Word for word, transcribe the data below.

[Entries taken from a collection]
※ ※ ※
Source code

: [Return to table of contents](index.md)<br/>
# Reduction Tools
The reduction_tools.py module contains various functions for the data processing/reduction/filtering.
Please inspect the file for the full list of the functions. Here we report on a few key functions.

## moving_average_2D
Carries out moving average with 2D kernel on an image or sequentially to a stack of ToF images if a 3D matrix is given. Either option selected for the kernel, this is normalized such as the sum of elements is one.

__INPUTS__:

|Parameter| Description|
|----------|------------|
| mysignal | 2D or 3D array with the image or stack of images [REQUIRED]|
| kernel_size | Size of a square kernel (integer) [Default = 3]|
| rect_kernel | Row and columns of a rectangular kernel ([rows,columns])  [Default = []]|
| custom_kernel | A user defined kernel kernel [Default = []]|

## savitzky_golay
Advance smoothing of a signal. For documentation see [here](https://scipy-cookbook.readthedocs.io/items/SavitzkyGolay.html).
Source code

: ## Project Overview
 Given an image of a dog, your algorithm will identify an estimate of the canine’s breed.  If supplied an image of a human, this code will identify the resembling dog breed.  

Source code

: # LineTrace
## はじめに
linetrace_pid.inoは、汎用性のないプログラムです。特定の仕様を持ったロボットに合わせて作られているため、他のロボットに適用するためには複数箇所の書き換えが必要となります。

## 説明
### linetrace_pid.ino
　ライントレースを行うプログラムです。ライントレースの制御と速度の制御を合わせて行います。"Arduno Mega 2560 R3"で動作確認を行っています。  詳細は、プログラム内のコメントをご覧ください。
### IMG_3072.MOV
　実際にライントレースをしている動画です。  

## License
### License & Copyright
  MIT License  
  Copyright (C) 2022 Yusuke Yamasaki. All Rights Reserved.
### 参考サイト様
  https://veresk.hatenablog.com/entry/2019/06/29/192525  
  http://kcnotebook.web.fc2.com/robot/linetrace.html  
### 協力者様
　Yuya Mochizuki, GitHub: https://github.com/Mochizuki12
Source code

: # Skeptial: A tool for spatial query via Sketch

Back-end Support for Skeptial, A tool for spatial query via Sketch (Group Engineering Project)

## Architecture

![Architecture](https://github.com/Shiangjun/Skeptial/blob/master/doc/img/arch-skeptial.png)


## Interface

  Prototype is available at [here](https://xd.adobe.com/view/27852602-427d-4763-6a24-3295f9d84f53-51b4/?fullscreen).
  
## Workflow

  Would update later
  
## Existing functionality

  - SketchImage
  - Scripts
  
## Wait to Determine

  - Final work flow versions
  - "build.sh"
※ ※ ※
▶ **Exercise output**:
Source code

: [Return to table of contents](index.md)<br/>
# Reduction Tools
The reduction_tools.py module contains various functions for the data processing/reduction/filtering.
Please inspect the file for the full list of the functions. Here we report on a few key functions.

## moving_average_2D
Carries out moving average with 2D kernel on an image or sequentially to a stack of ToF images if a 3D matrix is given. Either option selected for the kernel, this is normalized such as the sum of elements is one.

__INPUTS__:

|Parameter| Description|
|----------|------------|
| mysignal | 2D or 3D array with the image or stack of images [REQUIRED]|
| kernel_size | Size of a square kernel (integer) [Default = 3]|
| rect_kernel | Row and columns of a rectangular kernel ([rows,columns])  [Default = []]|
| custom_kernel | A user defined kernel kernel [Default = []]|

## savitzky_golay
Advance smoothing of a signal. For documentation see [here](https://scipy-cookbook.readthedocs.io/items/SavitzkyGolay.html).
Source code

: ## Project Overview
 Given an image of a dog, your algorithm will identify an estimate of the canine’s breed.  If supplied an image of a human, this code will identify the resembling dog breed.  

Source code

: # LineTrace
## はじめに
linetrace_pid.inoは、汎用性のないプログラムです。特定の仕様を持ったロボットに合わせて作られているため、他のロボットに適用するためには複数箇所の書き換えが必要となります。

## 説明
### linetrace_pid.ino
　ライントレースを行うプログラムです。ライントレースの制御と速度の制御を合わせて行います。"Arduno Mega 2560 R3"で動作確認を行っています。  詳細は、プログラム内のコメントをご覧ください。
### IMG_3072.MOV
　実際にライントレースをしている動画です。  

## License
### License & Copyright
  MIT License  
  Copyright (C) 2022 Yusuke Yamasaki. All Rights Reserved.
### 参考サイト様
  https://veresk.hatenablog.com/entry/2019/06/29/192525  
  http://kcnotebook.web.fc2.com/robot/linetrace.html  
### 協力者様
　Yuya Mochizuki, GitHub: https://github.com/Mochizuki12
Source code

: # Skeptial: A tool for spatial query via Sketch

Back-end Support for Skeptial, A tool for spatial query via Sketch (Group Engineering Project)

## Architecture

![Architecture](https://github.com/Shiangjun/Skeptial/blob/master/doc/img/arch-skeptial.png)


## Interface

  Prototype is available at [here](https://xd.adobe.com/view/27852602-427d-4763-6a24-3295f9d84f53-51b4/?fullscreen).
  
## Workflow

  Would update later
  
## Existing functionality

  - SketchImage
  - Scripts
  
## Wait to Determine

  - Final work flow versions
  - "build.sh"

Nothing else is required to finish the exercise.